— TASK —
Look through the records below for the line with "minimal as possible." and the line with "case and punctuation.", then return those lines and all lines between, exactly.

— DATA FOR ANALYSIS —
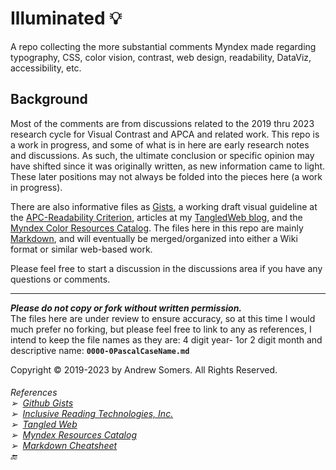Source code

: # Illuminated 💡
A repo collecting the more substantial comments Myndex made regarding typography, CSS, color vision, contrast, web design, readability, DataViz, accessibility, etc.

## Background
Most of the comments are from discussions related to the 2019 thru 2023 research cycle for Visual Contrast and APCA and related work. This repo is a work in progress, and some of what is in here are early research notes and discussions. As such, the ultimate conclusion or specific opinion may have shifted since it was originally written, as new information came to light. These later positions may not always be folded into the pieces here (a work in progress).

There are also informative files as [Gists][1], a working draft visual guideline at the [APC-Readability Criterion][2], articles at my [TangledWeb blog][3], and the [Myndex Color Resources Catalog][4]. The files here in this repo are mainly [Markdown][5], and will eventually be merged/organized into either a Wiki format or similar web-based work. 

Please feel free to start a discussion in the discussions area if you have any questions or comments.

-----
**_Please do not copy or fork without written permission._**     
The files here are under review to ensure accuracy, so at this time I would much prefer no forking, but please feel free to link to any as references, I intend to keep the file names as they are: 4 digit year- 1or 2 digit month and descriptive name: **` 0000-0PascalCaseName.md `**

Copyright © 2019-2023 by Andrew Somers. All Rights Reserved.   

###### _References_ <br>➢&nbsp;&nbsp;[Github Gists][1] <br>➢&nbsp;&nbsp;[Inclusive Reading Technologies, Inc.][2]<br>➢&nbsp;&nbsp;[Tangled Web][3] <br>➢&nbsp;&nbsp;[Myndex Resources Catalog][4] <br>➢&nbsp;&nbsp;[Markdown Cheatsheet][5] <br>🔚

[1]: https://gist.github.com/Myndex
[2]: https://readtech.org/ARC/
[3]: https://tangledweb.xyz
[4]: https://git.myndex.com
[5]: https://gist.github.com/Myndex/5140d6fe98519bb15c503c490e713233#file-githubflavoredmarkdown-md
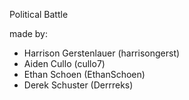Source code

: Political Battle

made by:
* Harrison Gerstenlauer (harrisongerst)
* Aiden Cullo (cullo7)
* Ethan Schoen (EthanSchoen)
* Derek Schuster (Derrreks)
---
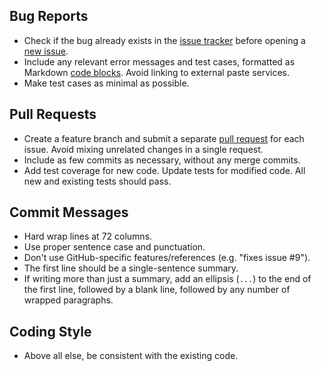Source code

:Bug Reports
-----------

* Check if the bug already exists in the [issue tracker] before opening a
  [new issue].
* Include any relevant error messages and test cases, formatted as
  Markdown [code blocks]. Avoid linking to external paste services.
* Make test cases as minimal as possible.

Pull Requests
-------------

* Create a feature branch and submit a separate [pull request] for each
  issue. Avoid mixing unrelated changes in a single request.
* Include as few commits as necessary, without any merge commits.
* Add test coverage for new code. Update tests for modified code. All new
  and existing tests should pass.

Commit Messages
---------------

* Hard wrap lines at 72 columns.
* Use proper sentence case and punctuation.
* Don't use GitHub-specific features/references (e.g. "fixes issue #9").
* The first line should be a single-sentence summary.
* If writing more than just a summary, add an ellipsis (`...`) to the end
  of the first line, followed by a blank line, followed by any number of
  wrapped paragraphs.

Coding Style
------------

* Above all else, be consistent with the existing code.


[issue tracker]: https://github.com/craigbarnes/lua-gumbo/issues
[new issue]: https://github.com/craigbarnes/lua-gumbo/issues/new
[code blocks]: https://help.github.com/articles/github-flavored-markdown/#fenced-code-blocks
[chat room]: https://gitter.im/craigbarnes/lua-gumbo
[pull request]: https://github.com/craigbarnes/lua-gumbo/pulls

— RESPONSE TO THE EXERCISE —
* Make test cases as minimal as possible.

Pull Requests
-------------

* Create a feature branch and submit a separate [pull request] for each
  issue. Avoid mixing unrelated changes in a single request.
* Include as few commits as necessary, without any merge commits.
* Add test coverage for new code. Update tests for modified code. All new
  and existing tests should pass.

Commit Messages
---------------

* Hard wrap lines at 72 columns.
* Use proper sentence case and punctuation.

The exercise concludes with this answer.